In limited circumstances where the Committee determines that the use of stock options or restricted shares or restricted share units is inadvisable for tax or other regulatory reasons, it may grant stock appreciation rights or other types of awards to eligible employees. Stock appreciation rights entitle the holder, upon exercise, to receive a number of shares or cash, as the Committee may determine, equal to the increase in fair market value of a number of shares designated by such rights from the date of grant to the date of exercise. The number of shares subject to a stock appreciation right shall be counted against the individual limit on the maximum number of shares that may be awarded to any employee during any three consecutive calendar year periods, and against the maximum number of shares which may be delivered under the Plan. The exercise price per share of a stock appreciation right shall not be less than the fair market value of a share on the grant date and the term of a stock appreciation right may be no longer than ten years. The fair market value of a share shall be the closing price of a share as quoted on the New York Stock Exchange, unless the Committee specifies the use of a different method to determine fair market value.

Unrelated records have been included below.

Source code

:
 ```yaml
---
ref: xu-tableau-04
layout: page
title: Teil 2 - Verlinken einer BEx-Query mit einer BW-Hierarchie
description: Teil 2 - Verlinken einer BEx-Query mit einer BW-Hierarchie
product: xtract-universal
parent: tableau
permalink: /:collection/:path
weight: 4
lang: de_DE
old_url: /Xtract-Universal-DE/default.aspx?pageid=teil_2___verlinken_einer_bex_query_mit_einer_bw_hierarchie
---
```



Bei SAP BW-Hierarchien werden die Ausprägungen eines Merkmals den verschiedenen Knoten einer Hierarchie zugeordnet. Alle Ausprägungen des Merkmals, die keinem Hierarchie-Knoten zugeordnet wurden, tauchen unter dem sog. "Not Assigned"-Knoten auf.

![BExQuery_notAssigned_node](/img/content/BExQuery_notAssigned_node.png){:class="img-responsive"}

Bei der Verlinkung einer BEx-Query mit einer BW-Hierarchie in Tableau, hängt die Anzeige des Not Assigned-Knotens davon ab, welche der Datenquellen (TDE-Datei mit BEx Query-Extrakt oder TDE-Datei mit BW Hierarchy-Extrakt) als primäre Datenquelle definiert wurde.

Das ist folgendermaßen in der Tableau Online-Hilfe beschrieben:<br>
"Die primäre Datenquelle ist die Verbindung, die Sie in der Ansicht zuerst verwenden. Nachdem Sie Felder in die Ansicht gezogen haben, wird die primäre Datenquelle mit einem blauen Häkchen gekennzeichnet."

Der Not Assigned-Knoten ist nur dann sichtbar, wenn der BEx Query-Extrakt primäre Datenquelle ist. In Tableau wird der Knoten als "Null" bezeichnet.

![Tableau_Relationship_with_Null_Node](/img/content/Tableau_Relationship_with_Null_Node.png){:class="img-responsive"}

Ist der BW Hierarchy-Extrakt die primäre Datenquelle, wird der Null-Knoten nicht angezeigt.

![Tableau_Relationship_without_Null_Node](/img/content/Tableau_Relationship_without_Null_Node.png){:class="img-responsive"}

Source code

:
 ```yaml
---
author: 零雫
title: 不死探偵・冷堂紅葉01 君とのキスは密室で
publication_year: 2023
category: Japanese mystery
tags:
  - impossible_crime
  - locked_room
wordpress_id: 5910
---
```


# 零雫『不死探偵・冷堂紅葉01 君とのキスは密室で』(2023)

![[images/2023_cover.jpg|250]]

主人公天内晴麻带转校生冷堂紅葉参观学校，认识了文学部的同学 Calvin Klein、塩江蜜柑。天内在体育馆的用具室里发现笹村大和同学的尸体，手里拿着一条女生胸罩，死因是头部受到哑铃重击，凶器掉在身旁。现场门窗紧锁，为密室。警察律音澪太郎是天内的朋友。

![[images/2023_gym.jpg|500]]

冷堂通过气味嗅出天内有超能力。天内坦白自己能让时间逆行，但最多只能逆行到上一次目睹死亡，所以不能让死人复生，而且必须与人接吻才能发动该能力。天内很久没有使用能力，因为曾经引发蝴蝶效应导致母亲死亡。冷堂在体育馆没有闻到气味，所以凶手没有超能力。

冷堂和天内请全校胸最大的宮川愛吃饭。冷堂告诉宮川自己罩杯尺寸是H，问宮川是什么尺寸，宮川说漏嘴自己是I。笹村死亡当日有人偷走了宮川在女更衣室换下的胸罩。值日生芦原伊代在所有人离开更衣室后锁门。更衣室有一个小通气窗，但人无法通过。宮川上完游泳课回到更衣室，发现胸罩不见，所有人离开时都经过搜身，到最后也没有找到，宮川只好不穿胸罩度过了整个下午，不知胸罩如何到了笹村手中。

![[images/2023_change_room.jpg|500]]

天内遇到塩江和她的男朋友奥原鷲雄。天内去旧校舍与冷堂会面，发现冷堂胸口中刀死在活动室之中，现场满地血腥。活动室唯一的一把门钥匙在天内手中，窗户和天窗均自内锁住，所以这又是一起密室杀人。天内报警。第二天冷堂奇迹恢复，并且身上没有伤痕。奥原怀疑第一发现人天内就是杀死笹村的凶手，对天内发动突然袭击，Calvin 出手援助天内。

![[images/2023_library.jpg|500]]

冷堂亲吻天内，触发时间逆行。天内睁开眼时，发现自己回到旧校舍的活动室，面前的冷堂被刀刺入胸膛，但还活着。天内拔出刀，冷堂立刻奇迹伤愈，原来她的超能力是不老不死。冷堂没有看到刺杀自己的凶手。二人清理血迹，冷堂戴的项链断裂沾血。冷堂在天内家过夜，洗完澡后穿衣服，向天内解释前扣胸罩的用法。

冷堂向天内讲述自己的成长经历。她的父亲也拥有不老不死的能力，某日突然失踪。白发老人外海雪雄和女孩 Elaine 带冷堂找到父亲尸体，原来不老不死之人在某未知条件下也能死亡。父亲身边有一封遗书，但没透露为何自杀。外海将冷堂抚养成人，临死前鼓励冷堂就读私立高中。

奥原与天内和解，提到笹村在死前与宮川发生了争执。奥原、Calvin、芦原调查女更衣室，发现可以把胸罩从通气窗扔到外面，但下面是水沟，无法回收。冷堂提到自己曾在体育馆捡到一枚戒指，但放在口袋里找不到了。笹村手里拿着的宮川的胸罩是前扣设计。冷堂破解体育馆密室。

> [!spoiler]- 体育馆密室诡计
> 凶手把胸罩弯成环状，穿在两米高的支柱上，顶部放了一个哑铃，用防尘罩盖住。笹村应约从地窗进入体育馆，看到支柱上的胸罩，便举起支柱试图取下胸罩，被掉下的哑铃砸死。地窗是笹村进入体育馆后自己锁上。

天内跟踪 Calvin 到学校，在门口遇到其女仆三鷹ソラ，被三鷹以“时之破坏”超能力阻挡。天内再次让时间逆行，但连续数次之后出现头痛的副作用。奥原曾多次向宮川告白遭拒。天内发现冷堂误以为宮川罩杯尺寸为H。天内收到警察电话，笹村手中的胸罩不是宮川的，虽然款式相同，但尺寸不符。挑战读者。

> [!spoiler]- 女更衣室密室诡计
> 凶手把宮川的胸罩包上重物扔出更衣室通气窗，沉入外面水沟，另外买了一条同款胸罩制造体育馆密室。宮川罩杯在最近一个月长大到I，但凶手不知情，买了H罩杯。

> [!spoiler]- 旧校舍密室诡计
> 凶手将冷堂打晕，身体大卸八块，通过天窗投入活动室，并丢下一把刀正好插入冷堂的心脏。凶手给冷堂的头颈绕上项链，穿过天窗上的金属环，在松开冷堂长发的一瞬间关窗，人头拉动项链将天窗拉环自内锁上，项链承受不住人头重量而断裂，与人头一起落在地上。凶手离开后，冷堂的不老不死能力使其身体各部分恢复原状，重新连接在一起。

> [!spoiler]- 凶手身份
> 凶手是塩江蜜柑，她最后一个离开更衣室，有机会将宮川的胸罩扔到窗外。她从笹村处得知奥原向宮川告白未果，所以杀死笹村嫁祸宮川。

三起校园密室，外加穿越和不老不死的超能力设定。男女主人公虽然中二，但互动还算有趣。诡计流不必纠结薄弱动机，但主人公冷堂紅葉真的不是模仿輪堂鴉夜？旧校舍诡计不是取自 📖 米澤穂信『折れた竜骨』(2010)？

In no event may any stock appreciation right granted under the Plan be amended, other than pursuant to Section 10, to decrease the exercise price thereof, be cancelled in conjunction with a cash payment or the grant of any new award or any new stock appreciation right with a lower exercise price, or otherwise be subject to any action that would be treated, for accounting purposes, as a “repricing” of such stock appreciation right, unless such amendment, cancellation or action is approved by the Company’s shareholders. Stock appreciation rights and other types of awards covered in this Section 9 that become exercisable based on continued employment shall vest over a minimum period of three years from the date of the grant, with the award vesting in its entirety at the end of such three-year period or ratably over such period.

10.    Transfers

Except as otherwise provided by the Committee, awards under the Plan are not transferable other than by will or the laws of descent and distribution. A transferred award may be exercised by the transferee only to the extent that the grantee would have been entitled to exercise the award had the award not been transferred.

Notwithstanding anything herein to the contrary, the transfer of Incentive Stock Options shall be limited as required by the Internal Revenue Code and applicable regulations.

11.    Adjustments

In the event of a reorganization, merger, consolidation, reclassification, recapitalization, combination or exchange of shares, stock split, stock dividend, rights offering or similar event affecting shares of the

 

81


Table of Contents

Company, the following shall be equitably adjusted: (a) the number and class of shares (i) reserved under the Plan, (ii) for which awards may be granted to an individual, and (iii) covered by outstanding awards denominated in shares or share units; (b) the prices relating to outstanding awards; and (c) the appropriate fair market value and other price determinations for such awards.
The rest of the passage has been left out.